京都や奈良をうかがうのに近すぎず遠すぎずの大国[3]でもあり、古来、この地に拠って天下を争い、滅んだ武将が少なくない。新田義貞、朝倉義景、柴田勝家が挙げられ(特に義貞の籠城は、のちに即位無効とされたものの新天皇を推戴してのものである)、主将としてではないが大谷吉継、この地を再起の拠点として逃れる途上で殺された藤原仲麻呂などもこれに準じる。明智光秀も、一時期同国の住人であった。継体天皇は、越前国から大和へ迎えられたとされ、万葉歌人としてよく知られる志貴皇子(天智天皇皇子)の母「越道君伊羅都売」もこの国の出自と考えられている。他に、直接天下取りに動いたわけではないが、徳川家康の次男であり英邁をうたわれながら弟の徳川秀忠に後継を譲らざるを得なかった結城秀康も、この地の領主として後半生を送った。米の産地として播磨国と「一播二越」(いちばんにえち)と称された[4]。 明治維新の直前の領域は現在以下のようになっている。太字の自治体及び郡は全域が、通常体は一部が国土にあたる。
近世以降の沿革
「旧高旧領取調帳」に記載されている明治初年時点での国内の支配は以下の通り(1,495村・680,914石余)。太字は当該郡内に藩庁が所在。国名のあるものは飛地領。

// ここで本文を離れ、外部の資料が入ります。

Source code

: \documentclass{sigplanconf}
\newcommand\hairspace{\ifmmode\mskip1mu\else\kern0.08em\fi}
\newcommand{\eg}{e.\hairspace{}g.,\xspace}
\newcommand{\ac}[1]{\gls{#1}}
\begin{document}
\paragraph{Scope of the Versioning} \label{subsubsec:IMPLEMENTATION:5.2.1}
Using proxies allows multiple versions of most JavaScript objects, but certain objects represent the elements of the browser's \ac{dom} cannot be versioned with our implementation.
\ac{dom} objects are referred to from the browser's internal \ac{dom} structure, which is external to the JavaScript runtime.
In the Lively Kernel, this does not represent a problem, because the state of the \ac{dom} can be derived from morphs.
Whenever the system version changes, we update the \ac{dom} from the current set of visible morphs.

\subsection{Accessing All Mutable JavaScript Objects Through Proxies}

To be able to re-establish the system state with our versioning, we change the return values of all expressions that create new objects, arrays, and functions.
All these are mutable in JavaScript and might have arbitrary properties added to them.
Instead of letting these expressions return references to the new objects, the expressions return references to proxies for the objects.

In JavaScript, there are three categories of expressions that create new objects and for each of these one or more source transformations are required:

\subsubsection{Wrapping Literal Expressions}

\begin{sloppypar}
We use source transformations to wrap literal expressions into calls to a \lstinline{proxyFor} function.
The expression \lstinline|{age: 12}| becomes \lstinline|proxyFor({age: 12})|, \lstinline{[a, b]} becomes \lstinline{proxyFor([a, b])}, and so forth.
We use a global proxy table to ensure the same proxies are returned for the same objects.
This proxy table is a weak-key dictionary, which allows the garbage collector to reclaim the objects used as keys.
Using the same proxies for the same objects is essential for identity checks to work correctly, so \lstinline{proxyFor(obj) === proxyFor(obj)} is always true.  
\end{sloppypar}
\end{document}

南条郡(89村・35,502石余) - 幕府領(福井藩預地)、旗本領、福井藩、丸岡藩、鯖江藩、若狭小浜藩、三河西尾藩、美濃郡上藩
今立郡(191村・85,575石余) - 幕府領(福井藩預地)、旗本領、福井藩、鯖江藩、若狭小浜藩
丹生郡(231村・86,692石余) - 幕府領(本保代官所・福井藩預地)、旗本領、福井藩、鯖江藩、大野藩、三河西尾藩、美濃郡上藩
大野郡(258村・96,259石余) - 幕府領(本保代官所・福井藩預地)、福井藩、大野藩、勝山藩、鯖江藩、美濃郡上藩
足羽郡(158村・88,467石余) - 福井藩
吉田郡(136村・80,191石余) - 福井藩
坂井郡(351村・185,419石余) - 幕府領(本保代官所・福井藩預地)、福井藩、丸岡藩、三河西尾藩
敦賀郡(81村・22,806石余) - 旗本領、鞠山藩、若狭小浜藩、安房勝山藩、幸若氏知行
明治2年
6月23日(1869年7月31日) - 安房勝山藩が、越前勝山藩、美作勝山藩との区別のため、任知藩事後に加知山藩に改称。
6月24日(1869年8月1日) - 版籍奉還により鞠山藩(通称)の正式名称が敦賀藩となる。
明治3年
3月23日(1870年4月23日) - 敦賀藩が改称して鞠山藩となる。
9月17日(1870年10月11日) - 鞠山藩が小浜藩に編入。
12月22日(1871年2月11日) - 幕府領・旗本領が本保県の管轄となる。
明治4年
7月14日(1871年8月29日) - 廃藩置県により、藩領が福井県(第1次)、勝山県、鯖江県、大野県、丸岡県および加知山県、小浜県、西尾県、郡上県の飛地となる。
11月14日(1871年12月25日) - 第1次府県統合により、加知山県の管轄区域が木更津県の管轄となる。
11月20日(1871年12月31日) - 第1次府県統合により、敦賀郡・今立郡・南条郡が敦賀県、残部が足羽県の管轄となる。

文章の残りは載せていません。